Exercise objective:
The answer must consist only of the lines from the line with "- Error tracking integration" to the line with "- **MVP/Prototype**: Getting started quickly", both included, exactly as they stand below.

——

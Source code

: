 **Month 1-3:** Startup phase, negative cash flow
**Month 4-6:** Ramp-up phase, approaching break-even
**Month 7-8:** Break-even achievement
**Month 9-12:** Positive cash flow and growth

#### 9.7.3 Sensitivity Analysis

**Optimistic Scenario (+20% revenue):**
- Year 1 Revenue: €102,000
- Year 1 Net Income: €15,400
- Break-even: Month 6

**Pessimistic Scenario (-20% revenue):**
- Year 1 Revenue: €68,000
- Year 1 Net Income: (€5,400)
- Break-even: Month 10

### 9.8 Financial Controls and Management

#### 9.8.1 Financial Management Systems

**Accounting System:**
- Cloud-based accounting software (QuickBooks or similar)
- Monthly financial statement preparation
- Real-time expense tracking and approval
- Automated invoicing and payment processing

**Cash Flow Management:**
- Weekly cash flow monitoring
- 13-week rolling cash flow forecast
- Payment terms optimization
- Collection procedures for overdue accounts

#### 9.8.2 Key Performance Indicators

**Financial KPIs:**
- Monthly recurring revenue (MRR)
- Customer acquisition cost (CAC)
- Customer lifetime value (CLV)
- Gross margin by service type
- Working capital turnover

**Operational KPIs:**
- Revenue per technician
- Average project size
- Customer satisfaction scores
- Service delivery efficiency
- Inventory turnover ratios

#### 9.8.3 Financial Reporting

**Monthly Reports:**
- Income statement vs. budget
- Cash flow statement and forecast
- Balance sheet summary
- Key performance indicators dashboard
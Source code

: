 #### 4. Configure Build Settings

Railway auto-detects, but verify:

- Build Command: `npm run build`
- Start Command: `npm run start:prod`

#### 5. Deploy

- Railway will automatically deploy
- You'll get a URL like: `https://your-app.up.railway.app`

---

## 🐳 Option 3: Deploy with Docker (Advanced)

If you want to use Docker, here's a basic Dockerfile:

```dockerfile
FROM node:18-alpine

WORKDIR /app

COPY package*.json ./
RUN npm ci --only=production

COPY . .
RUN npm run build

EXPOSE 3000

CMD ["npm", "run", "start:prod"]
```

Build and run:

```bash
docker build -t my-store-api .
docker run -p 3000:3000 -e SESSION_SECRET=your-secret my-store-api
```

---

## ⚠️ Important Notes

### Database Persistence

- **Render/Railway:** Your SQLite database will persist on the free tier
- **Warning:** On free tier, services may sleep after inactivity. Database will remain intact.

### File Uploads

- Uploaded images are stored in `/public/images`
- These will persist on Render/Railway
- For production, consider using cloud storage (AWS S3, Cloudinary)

——

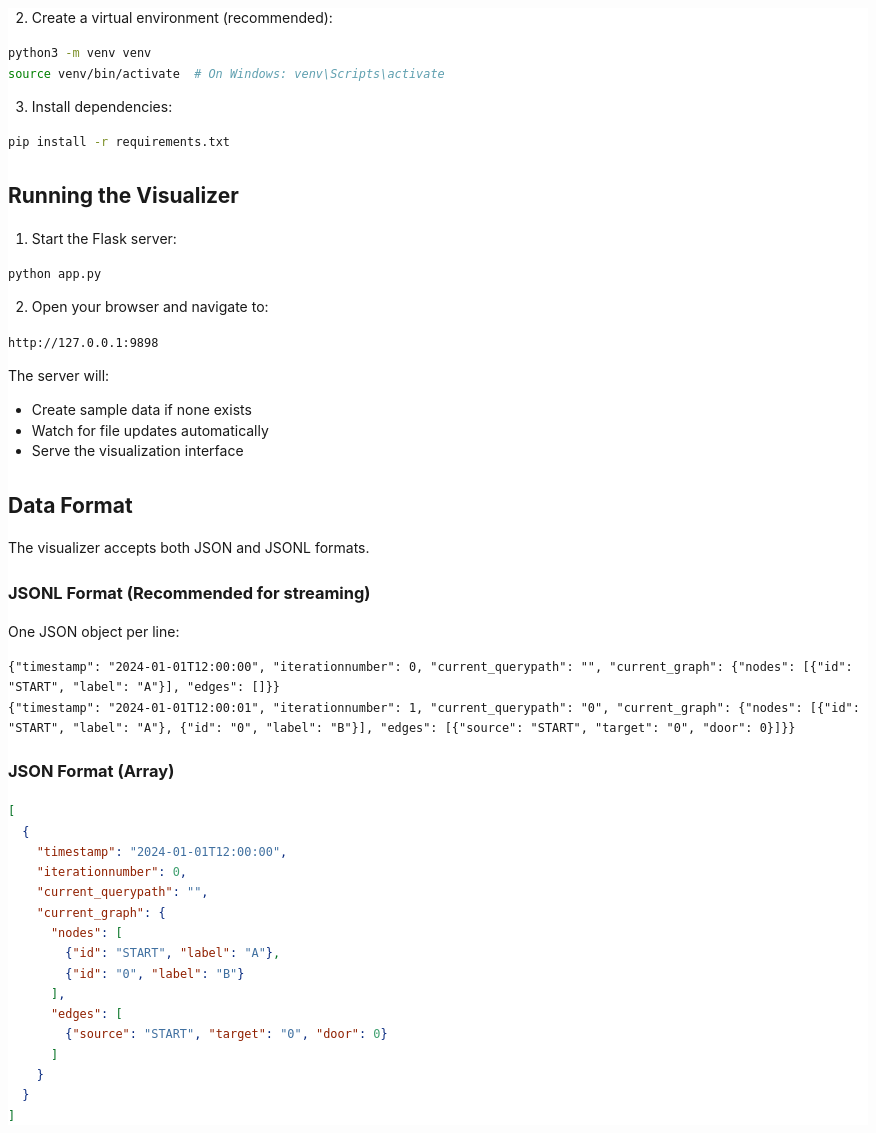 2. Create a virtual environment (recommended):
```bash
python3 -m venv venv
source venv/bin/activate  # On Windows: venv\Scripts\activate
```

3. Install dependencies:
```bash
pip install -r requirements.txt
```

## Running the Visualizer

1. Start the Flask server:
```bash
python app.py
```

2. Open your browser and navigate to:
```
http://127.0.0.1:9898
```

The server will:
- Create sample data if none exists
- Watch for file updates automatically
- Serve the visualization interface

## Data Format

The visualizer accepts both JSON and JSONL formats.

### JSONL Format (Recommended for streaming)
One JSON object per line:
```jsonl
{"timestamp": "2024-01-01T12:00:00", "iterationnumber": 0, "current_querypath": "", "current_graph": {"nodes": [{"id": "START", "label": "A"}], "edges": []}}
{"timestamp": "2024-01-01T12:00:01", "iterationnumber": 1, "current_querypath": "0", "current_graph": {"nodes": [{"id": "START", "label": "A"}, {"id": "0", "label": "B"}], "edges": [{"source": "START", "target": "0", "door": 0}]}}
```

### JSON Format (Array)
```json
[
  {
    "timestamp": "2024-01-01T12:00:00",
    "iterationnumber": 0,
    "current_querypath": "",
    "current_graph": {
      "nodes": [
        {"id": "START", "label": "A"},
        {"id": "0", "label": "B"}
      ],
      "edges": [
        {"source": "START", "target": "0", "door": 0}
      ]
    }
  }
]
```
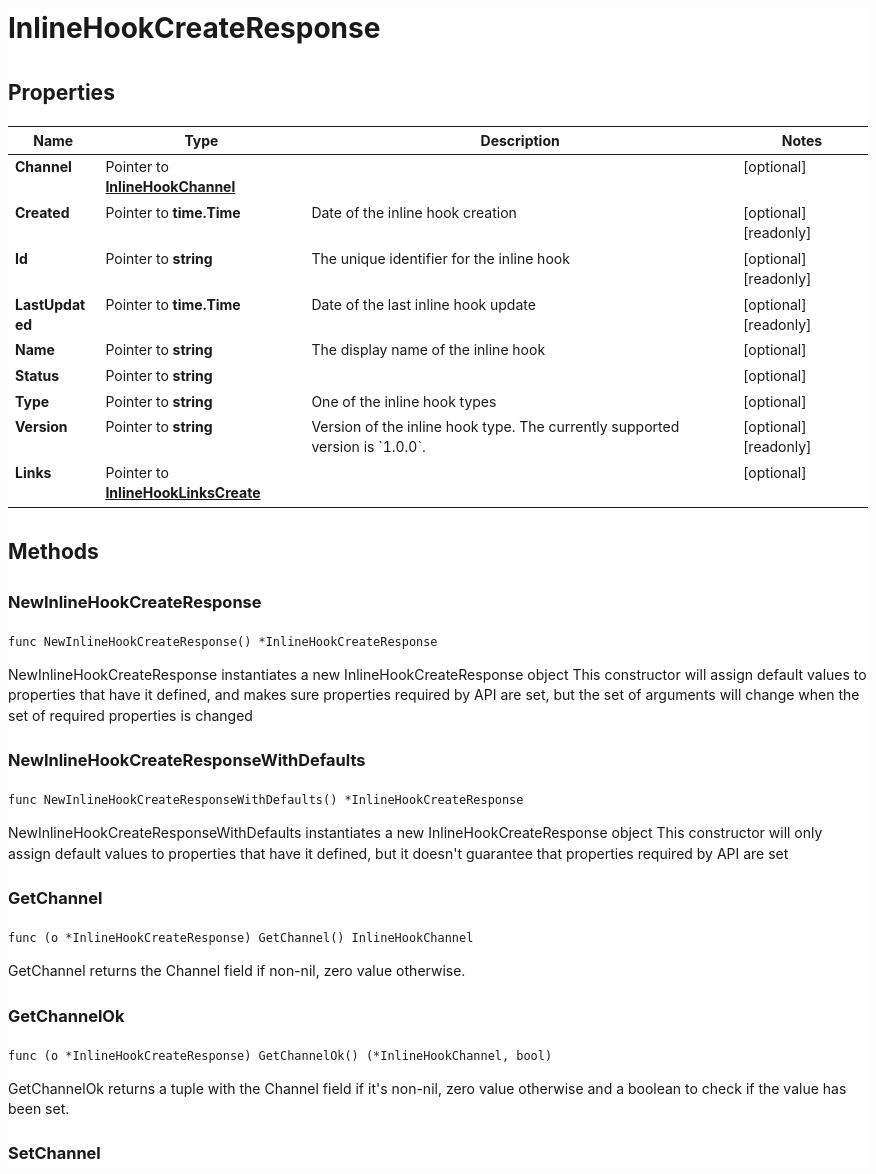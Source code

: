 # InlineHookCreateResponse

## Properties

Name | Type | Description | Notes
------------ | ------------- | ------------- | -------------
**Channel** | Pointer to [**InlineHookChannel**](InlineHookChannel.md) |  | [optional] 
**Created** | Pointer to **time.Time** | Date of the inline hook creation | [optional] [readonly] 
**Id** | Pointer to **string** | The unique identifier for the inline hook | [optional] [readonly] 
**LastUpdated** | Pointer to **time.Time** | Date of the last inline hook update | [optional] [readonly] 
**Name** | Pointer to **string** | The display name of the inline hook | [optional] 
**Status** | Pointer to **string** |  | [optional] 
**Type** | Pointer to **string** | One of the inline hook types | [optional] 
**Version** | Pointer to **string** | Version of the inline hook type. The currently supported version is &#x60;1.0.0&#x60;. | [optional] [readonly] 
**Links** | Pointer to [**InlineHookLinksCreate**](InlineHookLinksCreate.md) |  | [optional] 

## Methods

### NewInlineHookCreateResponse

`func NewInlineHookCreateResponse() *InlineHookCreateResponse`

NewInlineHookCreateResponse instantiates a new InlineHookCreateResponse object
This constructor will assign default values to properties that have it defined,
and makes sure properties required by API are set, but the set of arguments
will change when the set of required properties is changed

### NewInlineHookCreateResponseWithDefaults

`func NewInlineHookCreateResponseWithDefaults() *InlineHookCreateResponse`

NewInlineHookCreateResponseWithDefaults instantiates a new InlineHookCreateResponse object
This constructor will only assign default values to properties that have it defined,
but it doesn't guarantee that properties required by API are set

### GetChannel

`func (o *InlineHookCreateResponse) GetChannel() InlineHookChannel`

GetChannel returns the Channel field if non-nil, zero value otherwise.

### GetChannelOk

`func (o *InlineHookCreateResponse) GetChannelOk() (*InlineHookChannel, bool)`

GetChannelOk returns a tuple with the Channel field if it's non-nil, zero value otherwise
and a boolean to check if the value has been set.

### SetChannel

——

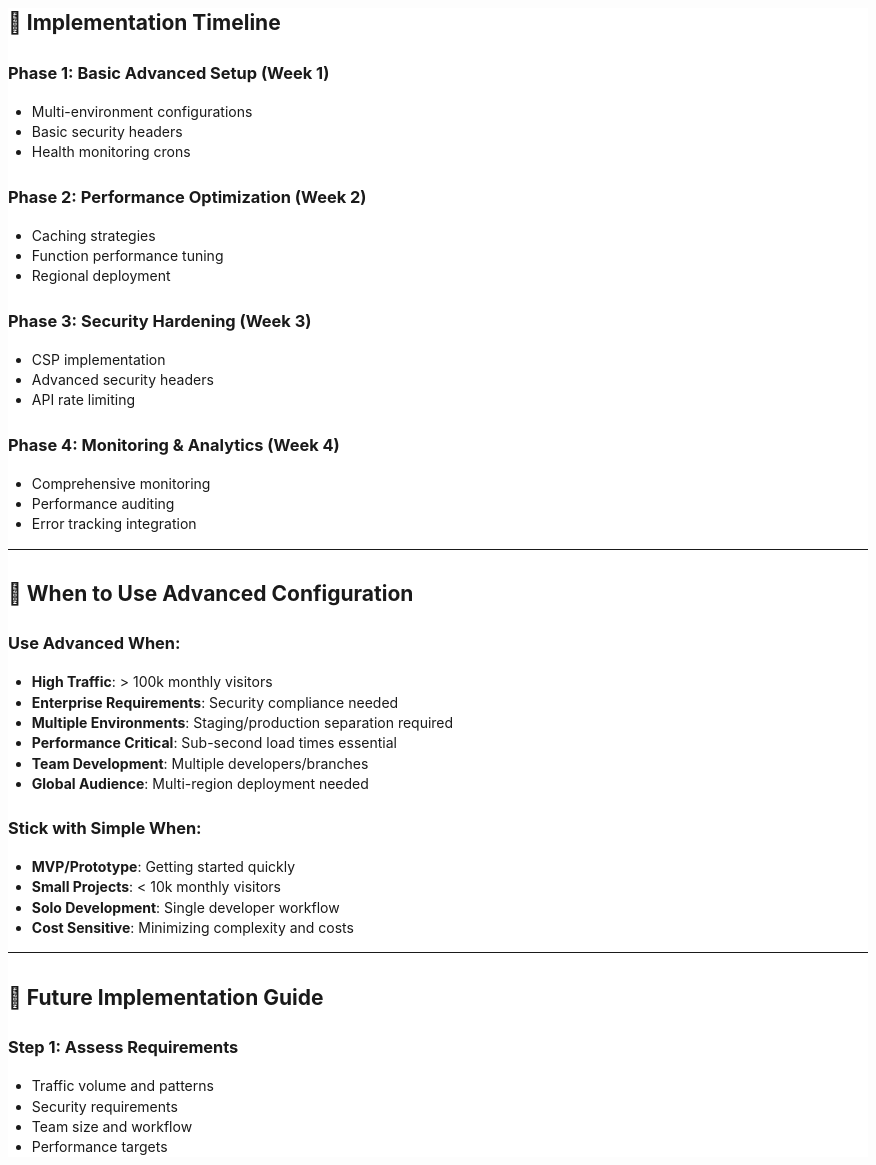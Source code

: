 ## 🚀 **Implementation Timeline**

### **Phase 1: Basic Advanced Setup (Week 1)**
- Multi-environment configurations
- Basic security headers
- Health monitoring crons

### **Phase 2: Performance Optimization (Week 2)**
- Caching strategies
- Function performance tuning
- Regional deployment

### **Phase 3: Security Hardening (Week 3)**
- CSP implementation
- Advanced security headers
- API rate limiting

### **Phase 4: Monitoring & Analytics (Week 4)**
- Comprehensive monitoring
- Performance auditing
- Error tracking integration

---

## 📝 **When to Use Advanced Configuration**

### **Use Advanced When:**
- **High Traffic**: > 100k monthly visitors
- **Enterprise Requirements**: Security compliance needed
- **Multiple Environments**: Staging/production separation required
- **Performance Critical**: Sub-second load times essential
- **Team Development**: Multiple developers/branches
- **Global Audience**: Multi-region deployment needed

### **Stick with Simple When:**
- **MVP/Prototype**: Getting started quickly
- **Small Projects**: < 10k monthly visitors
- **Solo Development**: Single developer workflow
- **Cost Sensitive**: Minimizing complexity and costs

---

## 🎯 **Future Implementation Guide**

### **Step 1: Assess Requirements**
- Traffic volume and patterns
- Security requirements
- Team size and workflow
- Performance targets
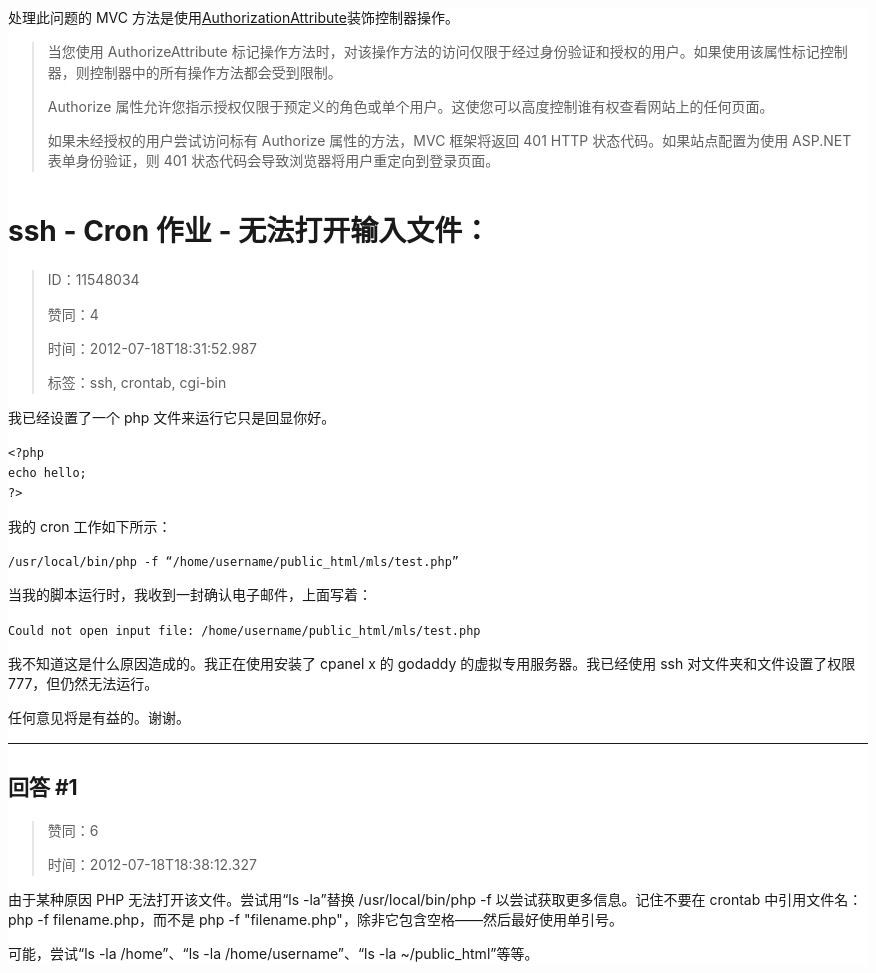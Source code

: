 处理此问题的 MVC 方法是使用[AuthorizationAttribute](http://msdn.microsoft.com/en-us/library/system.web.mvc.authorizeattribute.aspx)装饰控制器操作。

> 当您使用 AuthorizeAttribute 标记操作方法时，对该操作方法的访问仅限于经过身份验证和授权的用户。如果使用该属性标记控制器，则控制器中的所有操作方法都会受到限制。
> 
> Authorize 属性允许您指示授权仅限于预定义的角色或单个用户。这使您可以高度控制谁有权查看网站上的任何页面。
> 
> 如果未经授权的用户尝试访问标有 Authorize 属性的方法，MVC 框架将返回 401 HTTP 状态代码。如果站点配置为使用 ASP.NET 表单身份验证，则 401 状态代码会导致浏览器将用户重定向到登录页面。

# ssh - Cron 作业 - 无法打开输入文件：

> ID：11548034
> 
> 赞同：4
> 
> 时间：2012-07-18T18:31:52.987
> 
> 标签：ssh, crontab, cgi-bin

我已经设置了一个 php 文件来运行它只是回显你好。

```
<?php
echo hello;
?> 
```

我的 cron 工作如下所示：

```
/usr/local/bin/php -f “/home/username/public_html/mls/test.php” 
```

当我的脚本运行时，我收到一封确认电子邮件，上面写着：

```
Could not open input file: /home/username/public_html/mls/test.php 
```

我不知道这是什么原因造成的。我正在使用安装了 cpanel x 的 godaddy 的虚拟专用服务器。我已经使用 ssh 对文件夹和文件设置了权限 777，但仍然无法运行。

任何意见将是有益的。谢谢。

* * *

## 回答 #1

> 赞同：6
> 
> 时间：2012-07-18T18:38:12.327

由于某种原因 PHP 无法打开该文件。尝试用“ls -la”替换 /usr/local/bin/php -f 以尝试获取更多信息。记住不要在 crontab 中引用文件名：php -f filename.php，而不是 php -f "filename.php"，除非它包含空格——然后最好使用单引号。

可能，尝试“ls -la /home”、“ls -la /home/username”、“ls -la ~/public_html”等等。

——

Response:
- Error tracking integration

---

## 📝 **When to Use Advanced Configuration**

### **Use Advanced When:**
- **High Traffic**: > 100k monthly visitors
- **Enterprise Requirements**: Security compliance needed
- **Multiple Environments**: Staging/production separation required
- **Performance Critical**: Sub-second load times essential
- **Team Development**: Multiple developers/branches
- **Global Audience**: Multi-region deployment needed

### **Stick with Simple When:**
- **MVP/Prototype**: Getting started quickly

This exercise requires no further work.